__WHAT IS NEEDED__. Please reproduce each line of the data below as it stands.

__THE DATA__.
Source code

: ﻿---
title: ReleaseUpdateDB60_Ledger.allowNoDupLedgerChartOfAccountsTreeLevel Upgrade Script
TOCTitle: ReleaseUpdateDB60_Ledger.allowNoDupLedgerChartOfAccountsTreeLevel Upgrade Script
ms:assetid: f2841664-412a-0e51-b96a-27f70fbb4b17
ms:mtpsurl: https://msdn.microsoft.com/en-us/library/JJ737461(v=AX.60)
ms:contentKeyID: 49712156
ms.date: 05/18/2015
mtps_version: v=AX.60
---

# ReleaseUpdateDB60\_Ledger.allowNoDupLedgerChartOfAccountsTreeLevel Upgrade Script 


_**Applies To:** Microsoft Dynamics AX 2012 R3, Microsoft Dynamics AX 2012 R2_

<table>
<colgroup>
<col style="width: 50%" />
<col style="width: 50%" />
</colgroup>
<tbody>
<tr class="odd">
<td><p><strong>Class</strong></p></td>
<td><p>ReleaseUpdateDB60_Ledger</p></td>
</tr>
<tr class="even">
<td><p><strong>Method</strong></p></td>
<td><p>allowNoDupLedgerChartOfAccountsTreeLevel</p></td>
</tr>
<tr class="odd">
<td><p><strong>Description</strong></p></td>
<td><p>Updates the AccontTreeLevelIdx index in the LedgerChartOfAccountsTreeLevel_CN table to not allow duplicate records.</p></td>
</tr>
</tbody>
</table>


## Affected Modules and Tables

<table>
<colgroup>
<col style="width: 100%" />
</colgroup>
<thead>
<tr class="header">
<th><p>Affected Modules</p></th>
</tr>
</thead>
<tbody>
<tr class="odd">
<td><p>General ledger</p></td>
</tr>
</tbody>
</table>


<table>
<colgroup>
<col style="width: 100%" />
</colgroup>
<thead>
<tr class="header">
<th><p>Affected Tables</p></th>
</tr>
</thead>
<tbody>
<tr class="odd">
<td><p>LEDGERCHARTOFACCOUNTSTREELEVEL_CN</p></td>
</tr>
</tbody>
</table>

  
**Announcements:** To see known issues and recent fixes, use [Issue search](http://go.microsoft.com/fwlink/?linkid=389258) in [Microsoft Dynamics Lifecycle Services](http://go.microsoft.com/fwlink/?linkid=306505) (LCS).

__YOUR SOLUTION__.
Source code

: ﻿---
title: ReleaseUpdateDB60_Ledger.allowNoDupLedgerChartOfAccountsTreeLevel Upgrade Script
TOCTitle: ReleaseUpdateDB60_Ledger.allowNoDupLedgerChartOfAccountsTreeLevel Upgrade Script
ms:assetid: f2841664-412a-0e51-b96a-27f70fbb4b17
ms:mtpsurl: https://msdn.microsoft.com/en-us/library/JJ737461(v=AX.60)
ms:contentKeyID: 49712156
ms.date: 05/18/2015
mtps_version: v=AX.60
---

# ReleaseUpdateDB60\_Ledger.allowNoDupLedgerChartOfAccountsTreeLevel Upgrade Script 


_**Applies To:** Microsoft Dynamics AX 2012 R3, Microsoft Dynamics AX 2012 R2_

<table>
<colgroup>
<col style="width: 50%" />
<col style="width: 50%" />
</colgroup>
<tbody>
<tr class="odd">
<td><p><strong>Class</strong></p></td>
<td><p>ReleaseUpdateDB60_Ledger</p></td>
</tr>
<tr class="even">
<td><p><strong>Method</strong></p></td>
<td><p>allowNoDupLedgerChartOfAccountsTreeLevel</p></td>
</tr>
<tr class="odd">
<td><p><strong>Description</strong></p></td>
<td><p>Updates the AccontTreeLevelIdx index in the LedgerChartOfAccountsTreeLevel_CN table to not allow duplicate records.</p></td>
</tr>
</tbody>
</table>


## Affected Modules and Tables

<table>
<colgroup>
<col style="width: 100%" />
</colgroup>
<thead>
<tr class="header">
<th><p>Affected Modules</p></th>
</tr>
</thead>
<tbody>
<tr class="odd">
<td><p>General ledger</p></td>
</tr>
</tbody>
</table>


<table>
<colgroup>
<col style="width: 100%" />
</colgroup>
<thead>
<tr class="header">
<th><p>Affected Tables</p></th>
</tr>
</thead>
<tbody>
<tr class="odd">
<td><p>LEDGERCHARTOFACCOUNTSTREELEVEL_CN</p></td>
</tr>
</tbody>
</table>

  
**Announcements:** To see known issues and recent fixes, use [Issue search](http://go.microsoft.com/fwlink/?linkid=389258) in [Microsoft Dynamics Lifecycle Services](http://go.microsoft.com/fwlink/?linkid=306505) (LCS).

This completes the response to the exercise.